Ideally, data would be extracted, transformed (if necessary) and transferred over to an Operational Data Store (ODS) or Enterprise Data Warehouse (EDW) in a daily, incremental fashion, and then purged from the OLTP (On Line Analytical Processing) system after 30, 60 or 90 days. That would keep your application running on a ‘lean’ set of data for optimal performance. Data that would be occasionally needed by the application, such as order history, would be transferred over to the ODS, while data who’s only purpose would be to aggregate and analyze, would be moved over to the EDW.

However, this introduces a new level of complexity into the data model. Two things specifically jump out at me that would require consideration in the OLTP database in order to insure data integrity between the reporting structures, and the OLTP database. In order to support the incremental extraction, I think you’d need to have a couple of very dependable timestamps. You’d need to have one column for the timestamp of the row was inserted, and one for the timestamp that the row was last updated. In conjunction, you’d also need a solid set of triggers, that you’d use to ensure that any time a row in the OLTP database was updated, to make sure that new, updated row was included in the extractions.

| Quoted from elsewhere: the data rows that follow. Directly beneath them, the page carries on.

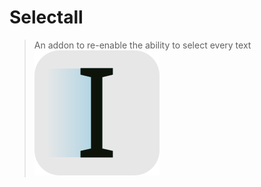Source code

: # Selectall
> An addon to re-enable the ability to select every text
![Addon icon](assets/icon.png)
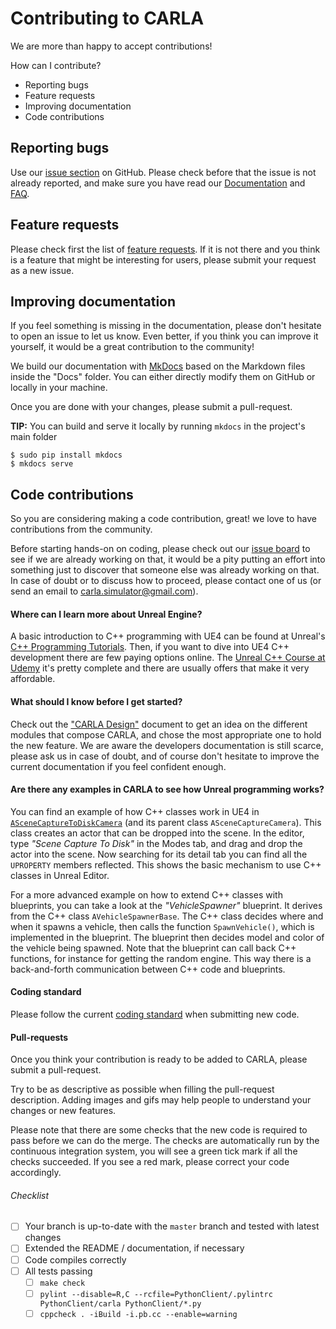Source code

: Contributing to CARLA
=====================

We are more than happy to accept contributions!

How can I contribute?

  * Reporting bugs
  * Feature requests
  * Improving documentation
  * Code contributions

Reporting bugs
--------------

Use our [issue section][issueslink] on GitHub. Please check before that the
issue is not already reported, and make sure you have read our
[Documentation][docslink] and [FAQ][faqlink].

[issueslink]: https://github.com/carla-simulator/carla/issues
[docslink]: http://carla.readthedocs.io
[faqlink]: http://carla.readthedocs.io/en/latest/faq/

Feature requests
----------------

Please check first the list of [feature requests][frlink]. If it is not there
and you think is a feature that might be interesting for users, please submit
your request as a new issue.

[frlink]: https://github.com/carla-simulator/carla/issues?q=is%3Aissue+is%3Aopen+label%3A%22feature+request%22

Improving documentation
-----------------------

If you feel something is missing in the documentation, please don't hesitate to
open an issue to let us know. Even better, if you think you can improve it
yourself, it would be a great contribution to the community!

We build our documentation with [MkDocs](http://www.mkdocs.org/) based on the
Markdown files inside the "Docs" folder. You can either directly modify them on
GitHub or locally in your machine.

Once you are done with your changes, please submit a pull-request.

**TIP:** You can build and serve it locally by running `mkdocs` in the project's
main folder

    $ sudo pip install mkdocs
    $ mkdocs serve

Code contributions
------------------

So you are considering making a code contribution, great! we love to have
contributions from the community.

Before starting hands-on on coding, please check out our
[issue board][wafflelink] to see if we are already working on that, it would
be a pity putting an effort into something just to discover that someone else
was already working on that. In case of doubt or to discuss how to proceed,
please contact one of us (or send an email to carla.simulator@gmail.com).

[wafflelink]: https://waffle.io/carla-simulator/carla

#### Where can I learn more about Unreal Engine?

A basic introduction to C++ programming with UE4 can be found at Unreal's
[C++ Programming Tutorials][ue4tutorials]. Then, if you want to dive into UE4
C++ development there are few paying options online. The
[Unreal C++ Course at Udemy][ue4course] it's pretty complete and there are
usually offers that make it very affordable.

[ue4tutorials]: https://docs.unrealengine.com/latest/INT/Programming/Tutorials/
[ue4course]: https://www.udemy.com/unrealcourse/

#### What should I know before I get started?

Check out the ["CARLA Design"](carla_design.md) document to get an idea on the
different modules that compose CARLA, and chose the most appropriate one to hold
the new feature. We are aware the developers documentation is still scarce,
please ask us in case of doubt, and of course don't hesitate to improve the
current documentation if you feel confident enough.

#### Are there any examples in CARLA to see how Unreal programming works?

You can find an example of how C++ classes work in UE4 in
[`ASceneCaptureToDiskCamera`][capturelink] (and its parent class
`ASceneCaptureCamera`). This class creates an actor that can be dropped into the
scene. In the editor, type _"Scene Capture To Disk"_ in the Modes tab, and drag
and drop the actor into the scene. Now searching for its detail tab you can find
all the `UPROPERTY` members reflected. This shows the basic mechanism to use C++
classes in Unreal Editor.

For a more advanced example on how to extend C++ classes with blueprints, you
can take a look at the _"VehicleSpawner"_ blueprint. It derives from the C++
class `AVehicleSpawnerBase`. The C++ class decides where and when it spawns a
vehicle, then calls the function `SpawnVehicle()`, which is implemented in the
blueprint. The blueprint then decides model and color of the vehicle being
spawned. Note that the blueprint can call back C++ functions, for instance for
getting the random engine. This way there is a back-and-forth communication
between C++ code and blueprints.

[capturelink]: https://github.com/carla-simulator/carla/blob/master/Unreal/CarlaUE4/Plugins/Carla/Source/Carla/SceneCaptureToDiskCamera.h

#### Coding standard

Please follow the current [coding standard](coding_standard.md) when submitting
new code.

#### Pull-requests

Once you think your contribution is ready to be added to CARLA, please submit a
pull-request.

Try to be as descriptive as possible when filling the pull-request description.
Adding images and gifs may help people to understand your changes or new
features.

Please note that there are some checks that the new code is required to pass
before we can do the merge. The checks are automatically run by the continuous
integration system, you will see a green tick mark if all the checks succeeded.
If you see a red mark, please correct your code accordingly.

###### Checklist

<!--
  If you modify this list please keep it up-to-date with pull_request_template.md
-->

  - [ ] Your branch is up-to-date with the `master` branch and tested with latest changes
  - [ ] Extended the README / documentation, if necessary
  - [ ] Code compiles correctly
  - [ ] All tests passing
    - [ ] `make check`
    - [ ] `pylint --disable=R,C --rcfile=PythonClient/.pylintrc PythonClient/carla PythonClient/*.py`
    - [ ] `cppcheck . -iBuild -i.pb.cc --enable=warning`
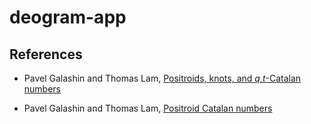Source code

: # deogram-app

## References

- Pavel Galashin and Thomas Lam, [Positroids, knots, and *q,t*-Catalan numbers](https://arxiv.org/abs/2012.09745)

- Pavel Galashin and Thomas Lam, [Positroid Catalan numbers](https://arxiv.org/abs/2104.05701)

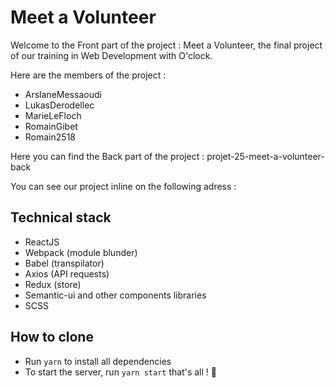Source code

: # Meet a Volunteer

Welcome to the Front part of the project : Meet a Volunteer, the final project of our training in Web Development with O'clock.

Here are the members of the project : 
- ArslaneMessaoudi
- LukasDerodellec
- MarieLeFloch
- RomainGibet
- Romain2518

Here you can find the Back part of the project : projet-25-meet-a-volunteer-back

You can see our project inline on the following adress :


## Technical stack

- ReactJS
- Webpack (module blunder)
- Babel (transpilator)
- Axios (API requests)
- Redux (store)
- Semantic-ui and other components libraries
- SCSS


## How to clone

- Run `yarn` to install all dependencies
- To start the server, run `yarn start` that's all ! 🚀
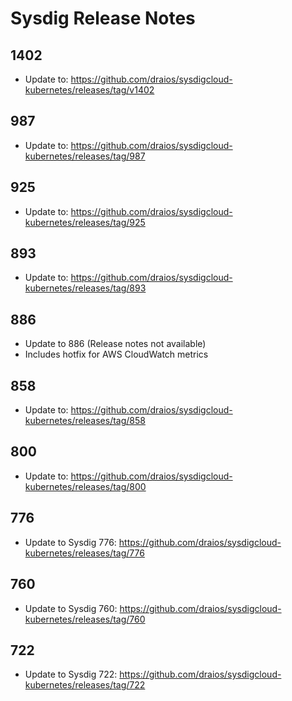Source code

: # Sysdig Release Notes

## 1402

- Update to: https://github.com/draios/sysdigcloud-kubernetes/releases/tag/v1402

## 987

- Update to: https://github.com/draios/sysdigcloud-kubernetes/releases/tag/987

## 925

- Update to: https://github.com/draios/sysdigcloud-kubernetes/releases/tag/925

## 893

- Update to: https://github.com/draios/sysdigcloud-kubernetes/releases/tag/893

## 886

- Update to 886 (Release notes not available)
- Includes hotfix for AWS CloudWatch metrics

## 858

- Update to: https://github.com/draios/sysdigcloud-kubernetes/releases/tag/858

## 800

- Update to: https://github.com/draios/sysdigcloud-kubernetes/releases/tag/800

## 776

- Update to Sysdig 776: https://github.com/draios/sysdigcloud-kubernetes/releases/tag/776

## 760

- Update to Sysdig 760: https://github.com/draios/sysdigcloud-kubernetes/releases/tag/760

## 722

- Update to Sysdig 722: https://github.com/draios/sysdigcloud-kubernetes/releases/tag/722
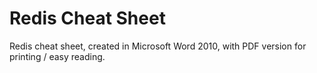 # Redis Cheat Sheet

Redis cheat sheet, created in Microsoft Word 2010, with PDF version for printing / easy reading.
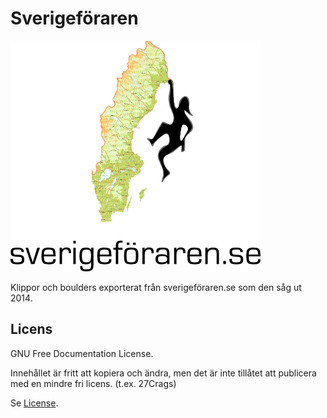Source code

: # Sverigeföraren

![Logo](sverigeforaren.png)

Klippor och boulders exporterat från sverigeföraren.se som den såg ut 2014.

## Licens
GNU Free Documentation License. 

Innehållet är fritt att kopiera och ändra, men det är inte tillåtet att publicera med en mindre fri licens. (t.ex. 27Crags)

Se [License](LICENSE).
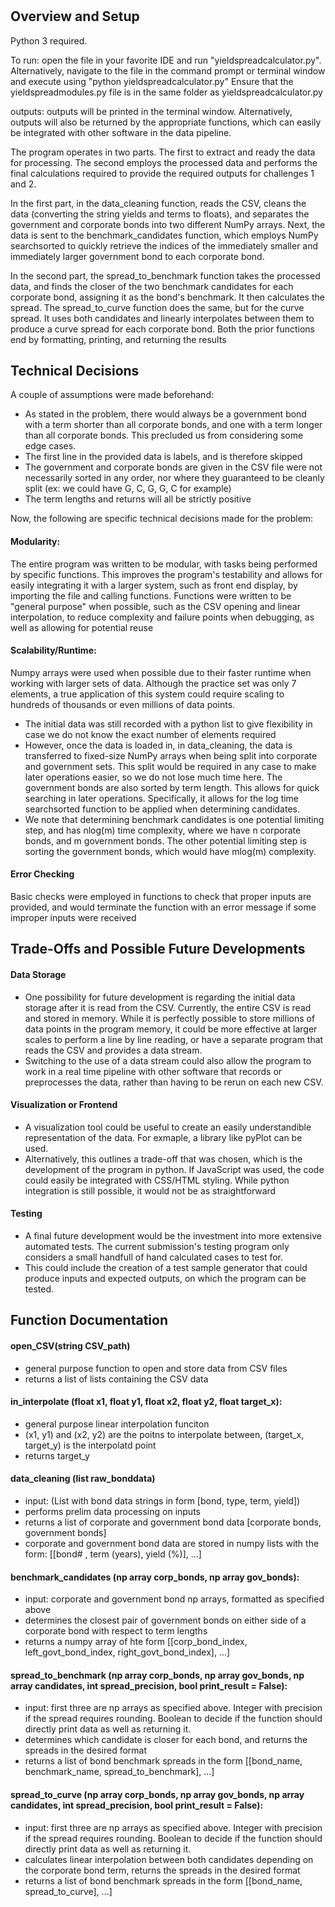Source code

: # 
## Overview and Setup
Python 3 required. 

To run: open the file in your favorite IDE and run "yieldspreadcalculator.py". Alternatively, navigate to the file in the command prompt or terminal window and execute using "python yieldspreadcalculator.py"
Ensure that the yieldspreadmodules.py file is in the same folder as yieldspreadcalculator.py

outputs: outputs will be printed in the terminal window. Alternatively, outputs will also be returned by the appropriate functions, which can easily be integrated with other software in the data pipeline. 

The program operates in two parts. The first to extract and ready the data for processing. The second employs the processed data and performs the final calculations required to provide the required outputs for challenges 1 and 2. 

In the first part, in the data_cleaning function, reads the CSV, cleans the data (converting the string yields and terms to floats), and separates the government and corporate bonds into two different NumPy arrays.
Next, the data is sent to the benchmark_candidates function, which employs NumPy searchsorted to quickly retrieve the indices of the immediately smaller and immediately larger government bond to each corporate bond.

In the second part, the spread_to_benchmark function takes the processed data, and finds the closer of the two benchmark candidates for each corporate bond, assigning it as the bond's benchmark. It then calculates the spread.
The spread_to_curve function does the same, but for the curve spread. It uses both candidates and linearly interpolates between them to produce a curve spread for each corporate bond. 
Both the prior functions end by formatting, printing, and returning the results

## Technical Decisions
A couple of assumptions were made beforehand:
* As stated in the problem, there would always be a government bond with a term shorter than all corporate bonds, and one with a term longer than all corporate bonds. This precluded us from considering some edge cases.
* The first line in the provided data is labels, and is therefore skipped
* The government and corporate bonds are given in the CSV file were not necessarily sorted in any order, nor where they guaranteed to be cleanly split (ex: we could have G, C, G, G, C for example)
* The term lengths and returns will all be strictly positive

Now, the following are specific technical decisions made for the problem:

#### Modularity: 
The entire program was written to be modular, with tasks being performed by specific functions. This improves the program's testability and allows for easily integrating it with a larger system, such as front end display, by importing the file and calling functions.
Functions were written to be "general purpose" when possible, such as the CSV opening and linear interpolation, to reduce complexity and failure points when debugging, as well as allowing for potential reuse

#### Scalability/Runtime:
Numpy arrays were used when possible due to their faster runtime when working with larger sets of data. Although the practice set was only 7 elements, a true application of this system could require scaling to hundreds of thousands or even millions of data points.
* The initial data was still recorded with a python list to give flexibility in case we do not know the exact number of elements required
* However, once the data is loaded in, in data_cleaning, the data is transferred to fixed-size NumPy arrays when being split into corporate and government sets. This split would be required in any case to make later operations easier, so we do not lose much time here.
The government bonds are also sorted by term length. This allows for quick searching in later operations. Specifically, it allows for the log time searchsorted function to be applied when determining candidates. 
* We note that determining benchmark candidates is one potential limiting step, and has nlog(m) time complexity, where we have n corporate bonds, and m government bonds. The other potential limiting step is sorting the government bonds, which would have mlog(m) complexity.

#### Error Checking
Basic checks were employed in functions to check that proper inputs are provided, and would terminate the function with an error message if some improper inputs were received

## Trade-Offs and Possible Future Developments
#### Data Storage
* One possibility for future development is regarding the initial data storage after it is read from the CSV. Currently, the entire CSV is read and stored in memory. While it is perfectly possible to store millions of data points in the program memory, it could be more effective at larger scales to perform a line by line reading, or have a separate program that reads the CSV and provides a data stream.
* Switching to the use of a data stream could also allow the program to work in a real time pipeline with other software that records or preprocesses the data, rather than having to be rerun on each new CSV.

#### Visualization or Frontend
* A visualization tool could be useful to create an easily understandible representation of the data. For exmaple, a library like pyPlot can be used.
* Alternatively, this outlines a trade-off that was chosen, which is the development of the program in python. If JavaScript was used, the code could easily be integrated with CSS/HTML styling. While python integration is still possible, it would not be as straightforward

#### Testing
* A final future development would be the investment into more extensive automated tests. The current submission's testing program only considers a small handfull of hand calculated cases to test for.
* This could include the creation of a test sample generator that could produce inputs and expected outputs, on which the program can be tested.

## Function Documentation
#### open_CSV(string CSV_path)
* general purpose function to open and store data from CSV files
* returns a list of lists containing the CSV data

#### in_interpolate (float x1, float y1, float x2, float y2, float target_x):
* general purpose linear interpolation funciton
* (x1, y1) and (x2, y2) are the poitns to interpolate between, (target_x, target_y) is the interpolatd point
* returns target_y

#### data_cleaning (list raw_bonddata)
* input: (List with bond data strings in form [bond, type, term, yield])
* performs prelim data processing on inputs
* returns a list of corporate and government bond data [corporate bonds, government bonds]
* corporate and government bond data are stored in numpy lists with the form: [[bond# , term (years), yield (%)], ...]

#### benchmark_candidates (np array corp_bonds, np array gov_bonds):
* input: corporate and government bond np arrays, formatted as specified above
* determines the closest pair of government bonds on either side of a corporate bond with respect to term lengths
* returns a numpy array of hte form [[corp_bond_index, left_govt_bond_index, right_govt_bond_index], ...]

#### spread_to_benchmark (np array corp_bonds, np array gov_bonds, np array candidates, int spread_precision, bool print_result = False):
* input: first three are np arrays as specified above. Integer with precision if the spread requires rounding. Boolean to decide if the function should directly print data as well as returning it.
* determines which candidate is closer for each bond, and returns the spreads in the desired format
* returns a list of bond benchmark spreads in the form [[bond_name, benchmark_name, spread_to_benchmark], ...]

#### spread_to_curve (np array corp_bonds, np array gov_bonds, np array candidates, int spread_precision, bool print_result = False):
* input: first three are np arrays as specified above. Integer with precision if the spread requires rounding. Boolean to decide if the function should directly print data as well as returning it.
* calculates linear interpolation between both candidates depending on the corporate bond term, returns the spreads in the desired format
* returns a list of bond benchmark spreads in the form [[bond_name, spread_to_curve], ...]
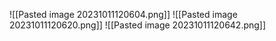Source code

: ![[Pasted image 20231011120604.png]]
![[Pasted image 20231011120620.png]]
![[Pasted image 20231011120642.png]]
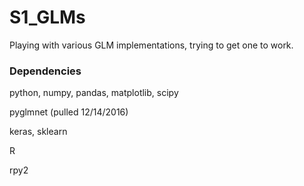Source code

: # S1_GLMs
Playing with various GLM implementations, trying to get one to work.


### Dependencies 
python, numpy, pandas, matplotlib, scipy

pyglmnet (pulled 12/14/2016)

keras, sklearn

R

rpy2


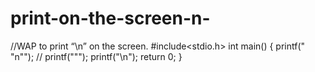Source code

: # print-on-the-screen-n-
//WAP to print “\n” on the screen. #include&lt;stdio.h> int main() {     printf(" \"n\"");    // printf("\"");     printf("\n");     return 0;  }
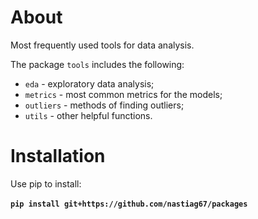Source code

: 
# About

Most frequently used tools for data analysis.

The package `tools` includes the following:
- `eda` - exploratory data analysis;
- `metrics` - most common metrics for the models;
- `outliers` - methods of finding outliers;
- `utils` - other helpful functions.

# Installation 

Use pip to install:
<br>
<br>
__`pip install git+https://github.com/nastiag67/packages`__

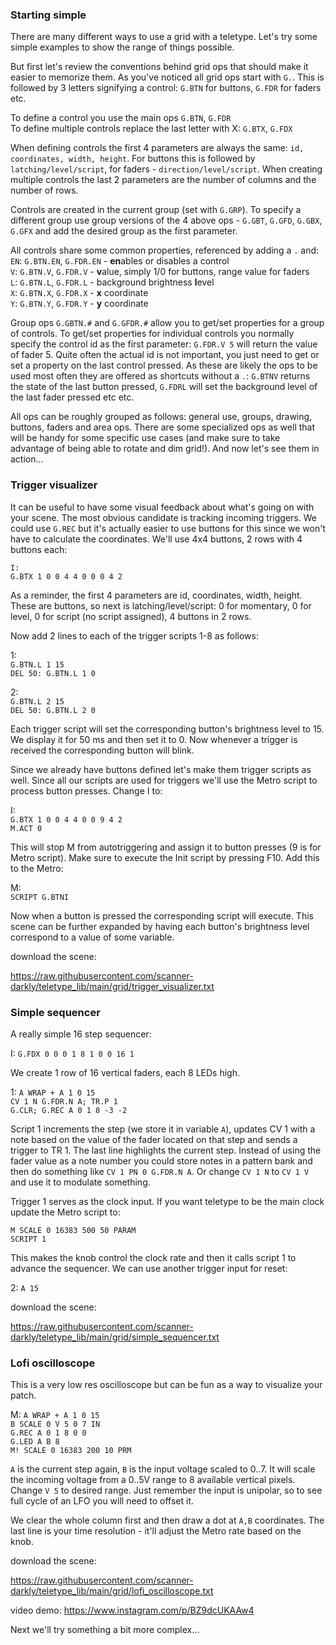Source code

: ### Starting simple
There are many different ways to use a grid with a teletype. Let's try some simple examples to show the range of things possible.
  
But first let's review the conventions behind grid ops that should make it easier to memorize them. As you've noticed all grid ops start with `G.`. This is followed by 3 letters signifying a control: `G.BTN` for buttons, `G.FDR` for faders etc. 

  
To define a control you use the main ops `G.BTN`, `G.FDR`  
To define multiple controls replace the last letter with X: `G.BTX`, `G.FDX`

When defining controls the first 4 parameters are always the same: `id, coordinates, width, height`. For buttons this is followed by `latching/level/script`, for faders - `direction/level/script`. When creating multiple controls the last 2 parameters are the number of columns and the number of rows.  
  
Controls are created in the current group (set with `G.GRP`). To specify a different group use group versions of the 4 above ops - `G.GBT`, `G.GFD`, `G.GBX`, `G.GFX` and add the desired group as the first parameter.
  
All controls share some common properties, referenced by adding a `.` and:  
`EN`: `G.BTN.EN`, `G.FDR.EN` - **en**ables or disables a control  
`V`: `G.BTN.V`, `G.FDR.V` - **v**alue, simply 1/0 for buttons, range value for faders  
`L`: `G.BTN.L`, `G.FDR.L` - background brightness **l**evel  
`X`: `G.BTN.X`, `G.FDR.X` - **x** coordinate  
`Y`: `G.BTN.Y`, `G.FDR.Y` - **y** coordinate  

Group ops `G.GBTN.#` and `G.GFDR.#` allow you to get/set properties for a group of controls. To get/set properties for individual controls you normally specify the control id as the first parameter: `G.FDR.V 5` will return the value of fader 5. Quite often the actual id is not important, you just need to get or set a property on the last control pressed. As these are likely the ops to be used most often they are offered as shortcuts without a `.`: `G.BTNV` returns the state of the last button pressed, `G.FDRL` will set the background level of the last fader pressed etc etc.
  
All ops can be roughly grouped as follows: general use, groups, drawing, buttons, faders and area ops. There are some specialized ops as well that will be handy for some specific use cases (and make sure to take advantage of being able to rotate and dim grid!). And now let's see them in action...
  
### Trigger visualizer

It can be useful to have some visual feedback about what's going on with your scene. The most obvious candidate is tracking incoming triggers. We could use `G.REC` but it's actually easier to use buttons for this since we won't have to calculate the coordinates. We'll use 4x4 buttons, 2 rows with 4 buttons each:

`I:`  
`G.BTX 1 0 0 4 4 0 0 0 4 2`  

As a reminder, the first 4 parameters are id, coordinates, width, height. These are buttons, so next is latching/level/script: 0 for momentary, 0 for level, 0 for script (no script assigned), 4 buttons in 2 rows.

Now add 2 lines to each of the trigger scripts 1-8 as follows:

1:  
`G.BTN.L 1 15`  
`DEL 50: G.BTN.L 1 0`  
  
2:  
`G.BTN.L 2 15`  
`DEL 50: G.BTN.L 2 0`  

Each trigger script will set the corresponding button's brightness level to 15. We display it for 50 ms and then set it to 0. Now whenever a trigger is received the corresponding button will blink.

Since we already have buttons defined let's make them trigger scripts as well. Since all our scripts are used for triggers we'll use the Metro script to process button presses. Change I to:

I:  
`G.BTX 1 0 0 4 4 0 0 9 4 2`  
`M.ACT 0`  

This will stop M from autotriggering and assign it to button presses (9 is for Metro script). Make sure to execute the Init script by pressing F10. Add this to the Metro:

M:  
`SCRIPT G.BTNI`

Now when a button is pressed the corresponding script will execute. This scene can be further expanded by having each button's brightness level correspond to a value of some variable.

download the scene:

https://raw.githubusercontent.com/scanner-darkly/teletype_lib/main/grid/trigger_visualizer.txt

### Simple sequencer

A really simple 16 step sequencer:

I:
`G.FDX 0 0 0 1 8 1 0 0 16 1`  

We create 1 row of 16 vertical faders, each 8 LEDs high.

1:
`A WRAP + A 1 0 15`  
`CV 1 N G.FDR.N A; TR.P 1`  
`G.CLR; G.REC A 0 1 8 -3 -2`  

Script 1 increments the step (we store it in variable `A`), updates CV 1 with a note based on the value of the fader located on that step and sends a trigger to TR 1. The last line highlights the current step. Instead of using the fader value as a note number you could store notes in a pattern  bank and then do something like `CV 1 PN 0 G.FDR.N A`. Or change `CV 1 N` to `CV 1 V` and use it to modulate something.

Trigger 1 serves as the clock input. If you want teletype to be the main clock update the Metro script to:

`M SCALE 0 16383 500 50 PARAM`  
`SCRIPT 1`  

This makes the knob control the clock rate and then it calls script 1 to advance the sequencer. We can use another trigger input for reset:

2:
`A 15`  

download the scene:

https://raw.githubusercontent.com/scanner-darkly/teletype_lib/main/grid/simple_sequencer.txt

### Lofi oscilloscope

This is a very low res oscilloscope but can be fun as a way to visualize your patch. 

M:
`A WRAP + A 1 0 15`  
`B SCALE 0 V 5 0 7 IN`  
`G.REC A 0 1 8 0 0`  
`G.LED A B 8`  
`M! SCALE 0 16383 200 10 PRM`

`A` is the current step again, `B` is the input voltage scaled to 0..7. It will scale the incoming voltage from a 0..5V range to 8 available vertical pixels. Change `V 5` to desired range. Just remember the input is unipolar, so to see full cycle of an LFO you will need to offset it.

We clear the whole column first and then draw a dot at `A,B` coordinates. The last line is your time resolution - it'll adjust the Metro rate based on the knob.

download the scene:

https://raw.githubusercontent.com/scanner-darkly/teletype_lib/main/grid/lofi_oscilloscope.txt

video demo: https://www.instagram.com/p/BZ9dcUKAAw4

Next we'll try something a bit more complex...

In addition to the timestamps, I think you’d need to have a reliable deletion audit trail. Obviously, if data is deleted in the OLTP database, you need a way to also delete it from the ODS and/or EDW. Typically, this is handled with a delete trigger, and a ‘delete_log’ table. After the ETL (Electronic Load and Transfer) process extracts and loads data from the OLTP system into the reporting structures, it will also grab all of the deleted rows from the ‘delete_log’ table, iterate through them, and update the tables in the ODS/EDW accordingly, either deleting them, or marking them as deleted.

These are all fairly common industry standard methods of keeping the OLTP database from becoming bogged down with too much data, and to keep contention down by moving reporting away from the application.

Unfortunately, there seem to be some inherent problems with MySQL that hinder us from being able to accomplish this easily. First of all, MySQL doesn’t appear to support triggers. This requires that the application itself be responsible for ensuring that all deletions are recorded in the delete log table, and that all updates also include an update to the last updated timestamp. I’m don’t know about you, but I’m not a big proponent of trusting the application to do anything when it come to data integrity.

With all of this being said, while I’d certainly be up to the challenge of creating an ODS/EDW for an osC OLTP system (through, I’m of the opinion that once a small business grows beyond the point of being ‘small’, it’s time to start looking for a new shopping cart application.